[[ ENTRIES SUPPLIED open ]]
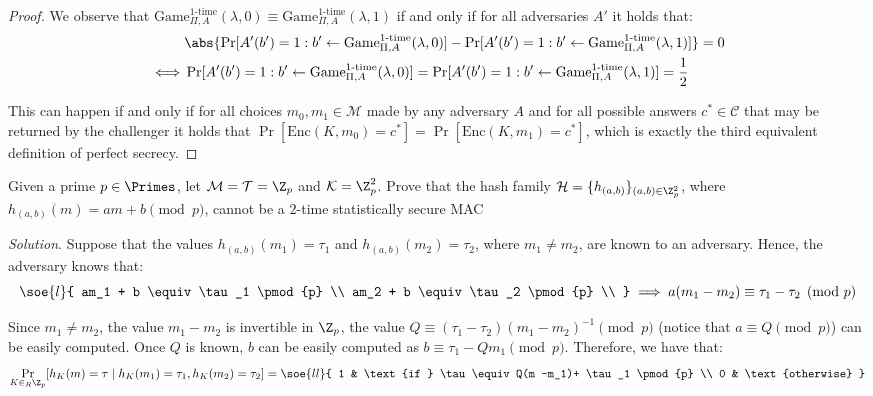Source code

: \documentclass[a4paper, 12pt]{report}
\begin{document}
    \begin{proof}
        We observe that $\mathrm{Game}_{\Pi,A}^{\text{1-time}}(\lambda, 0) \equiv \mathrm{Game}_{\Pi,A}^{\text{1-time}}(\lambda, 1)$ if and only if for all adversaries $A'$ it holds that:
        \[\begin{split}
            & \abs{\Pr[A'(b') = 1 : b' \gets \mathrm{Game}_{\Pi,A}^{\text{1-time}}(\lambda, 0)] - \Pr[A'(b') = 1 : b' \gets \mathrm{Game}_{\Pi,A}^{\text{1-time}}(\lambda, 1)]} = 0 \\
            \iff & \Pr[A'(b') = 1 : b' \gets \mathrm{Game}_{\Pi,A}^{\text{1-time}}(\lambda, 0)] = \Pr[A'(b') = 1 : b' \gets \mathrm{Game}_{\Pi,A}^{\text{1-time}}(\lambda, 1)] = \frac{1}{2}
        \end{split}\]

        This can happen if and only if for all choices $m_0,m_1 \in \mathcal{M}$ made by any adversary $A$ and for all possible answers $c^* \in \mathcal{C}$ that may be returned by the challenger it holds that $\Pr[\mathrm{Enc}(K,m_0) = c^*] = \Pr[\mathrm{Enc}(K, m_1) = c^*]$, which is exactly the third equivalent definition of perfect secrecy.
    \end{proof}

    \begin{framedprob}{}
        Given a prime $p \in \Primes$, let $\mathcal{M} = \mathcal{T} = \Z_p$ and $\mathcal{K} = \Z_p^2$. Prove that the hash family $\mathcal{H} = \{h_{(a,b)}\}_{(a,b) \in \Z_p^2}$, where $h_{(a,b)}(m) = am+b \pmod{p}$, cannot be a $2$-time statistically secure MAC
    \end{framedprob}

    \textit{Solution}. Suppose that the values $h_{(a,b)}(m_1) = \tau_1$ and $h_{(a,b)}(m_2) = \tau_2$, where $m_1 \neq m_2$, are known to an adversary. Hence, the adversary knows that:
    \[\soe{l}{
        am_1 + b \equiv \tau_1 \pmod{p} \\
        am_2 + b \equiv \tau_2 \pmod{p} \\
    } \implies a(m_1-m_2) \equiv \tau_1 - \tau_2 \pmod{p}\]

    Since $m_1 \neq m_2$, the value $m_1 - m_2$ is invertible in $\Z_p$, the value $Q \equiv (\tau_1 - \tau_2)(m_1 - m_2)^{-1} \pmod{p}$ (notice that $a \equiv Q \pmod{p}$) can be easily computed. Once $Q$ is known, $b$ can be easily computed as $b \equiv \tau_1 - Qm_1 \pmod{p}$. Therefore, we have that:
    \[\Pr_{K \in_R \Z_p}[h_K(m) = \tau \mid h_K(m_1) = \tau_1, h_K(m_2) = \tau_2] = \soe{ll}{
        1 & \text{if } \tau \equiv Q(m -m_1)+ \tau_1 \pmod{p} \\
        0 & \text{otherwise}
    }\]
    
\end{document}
[[ ENTRIES SUPPLIED closed ]]
[[ ENTRIES SUPPLIED open ]]
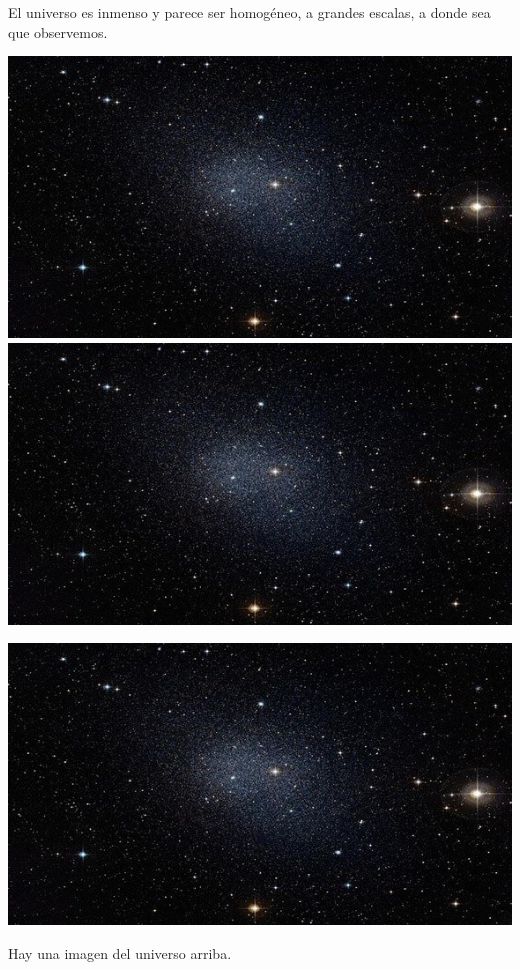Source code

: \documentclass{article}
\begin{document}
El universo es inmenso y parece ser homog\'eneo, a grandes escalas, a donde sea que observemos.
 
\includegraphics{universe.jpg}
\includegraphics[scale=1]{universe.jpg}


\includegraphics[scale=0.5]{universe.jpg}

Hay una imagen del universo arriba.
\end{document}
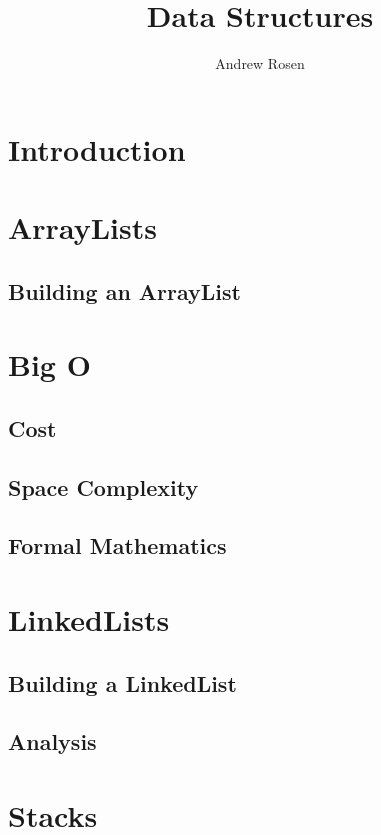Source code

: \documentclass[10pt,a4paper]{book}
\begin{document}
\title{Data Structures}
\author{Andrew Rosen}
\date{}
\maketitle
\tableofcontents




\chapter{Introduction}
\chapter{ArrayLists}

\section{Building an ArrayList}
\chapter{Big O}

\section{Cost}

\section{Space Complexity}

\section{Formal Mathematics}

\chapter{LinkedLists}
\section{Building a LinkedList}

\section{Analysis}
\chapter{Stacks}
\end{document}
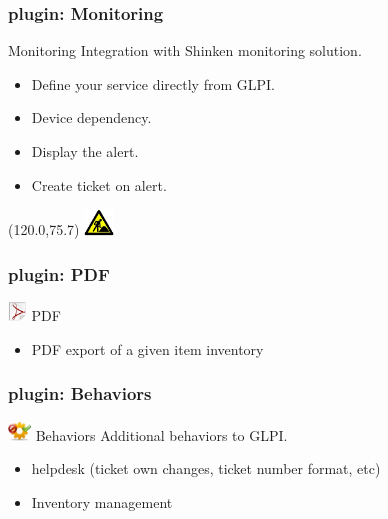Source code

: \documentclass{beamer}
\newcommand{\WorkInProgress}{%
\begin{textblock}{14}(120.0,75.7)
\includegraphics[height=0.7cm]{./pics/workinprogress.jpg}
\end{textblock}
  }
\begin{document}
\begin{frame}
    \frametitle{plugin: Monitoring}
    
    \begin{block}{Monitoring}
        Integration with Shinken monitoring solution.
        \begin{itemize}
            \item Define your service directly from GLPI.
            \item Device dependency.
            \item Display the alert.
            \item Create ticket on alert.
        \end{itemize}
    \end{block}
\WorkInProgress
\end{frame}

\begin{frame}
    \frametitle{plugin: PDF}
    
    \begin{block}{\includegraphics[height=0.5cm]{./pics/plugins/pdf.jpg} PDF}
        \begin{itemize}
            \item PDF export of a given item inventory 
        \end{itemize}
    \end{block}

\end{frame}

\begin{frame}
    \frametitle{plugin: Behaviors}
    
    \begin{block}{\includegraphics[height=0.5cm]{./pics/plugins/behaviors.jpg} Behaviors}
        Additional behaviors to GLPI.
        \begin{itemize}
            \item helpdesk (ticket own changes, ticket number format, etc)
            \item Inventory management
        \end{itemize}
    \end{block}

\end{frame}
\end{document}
[[ ENTRIES SUPPLIED closed ]]
[[ ENTRIES SUPPLIED open ]]
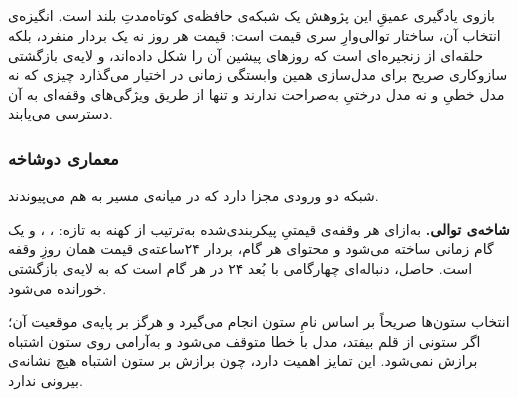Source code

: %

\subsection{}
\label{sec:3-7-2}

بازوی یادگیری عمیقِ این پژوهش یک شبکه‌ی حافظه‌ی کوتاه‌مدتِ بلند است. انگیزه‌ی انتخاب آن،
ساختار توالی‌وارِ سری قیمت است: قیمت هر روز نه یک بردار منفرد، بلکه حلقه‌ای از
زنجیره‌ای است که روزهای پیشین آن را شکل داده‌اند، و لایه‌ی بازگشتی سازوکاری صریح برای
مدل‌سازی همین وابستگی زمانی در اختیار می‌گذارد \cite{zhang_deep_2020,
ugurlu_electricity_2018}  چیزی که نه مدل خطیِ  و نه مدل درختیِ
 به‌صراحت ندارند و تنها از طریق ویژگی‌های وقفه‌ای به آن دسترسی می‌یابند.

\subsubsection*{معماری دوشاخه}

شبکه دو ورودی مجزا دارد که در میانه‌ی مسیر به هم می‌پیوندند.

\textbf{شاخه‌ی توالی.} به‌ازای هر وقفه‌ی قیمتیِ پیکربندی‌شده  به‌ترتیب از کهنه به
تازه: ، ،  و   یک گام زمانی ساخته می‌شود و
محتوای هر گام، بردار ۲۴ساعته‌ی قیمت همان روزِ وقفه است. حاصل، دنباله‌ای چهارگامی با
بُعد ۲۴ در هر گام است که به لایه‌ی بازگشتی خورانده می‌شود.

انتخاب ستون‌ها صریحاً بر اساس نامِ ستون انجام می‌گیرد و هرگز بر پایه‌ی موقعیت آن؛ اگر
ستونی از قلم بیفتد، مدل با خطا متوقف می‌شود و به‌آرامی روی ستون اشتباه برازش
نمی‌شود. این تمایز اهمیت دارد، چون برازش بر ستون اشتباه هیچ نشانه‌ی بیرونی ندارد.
[[ ENTRIES SUPPLIED closed ]]
PROBLEM REQUIREMENTS: Show every line above where "توالی" is found.

WRITTEN REPLY:
ساختار توالی‌وارِ سری قیمت است: قیمت هر روز نه یک بردار منفرد، بلکه حلقه‌ای از
\textbf{شاخه‌ی توالی.} به‌ازای هر وقفه‌ی قیمتیِ پیکربندی‌شده  به‌ترتیب از کهنه به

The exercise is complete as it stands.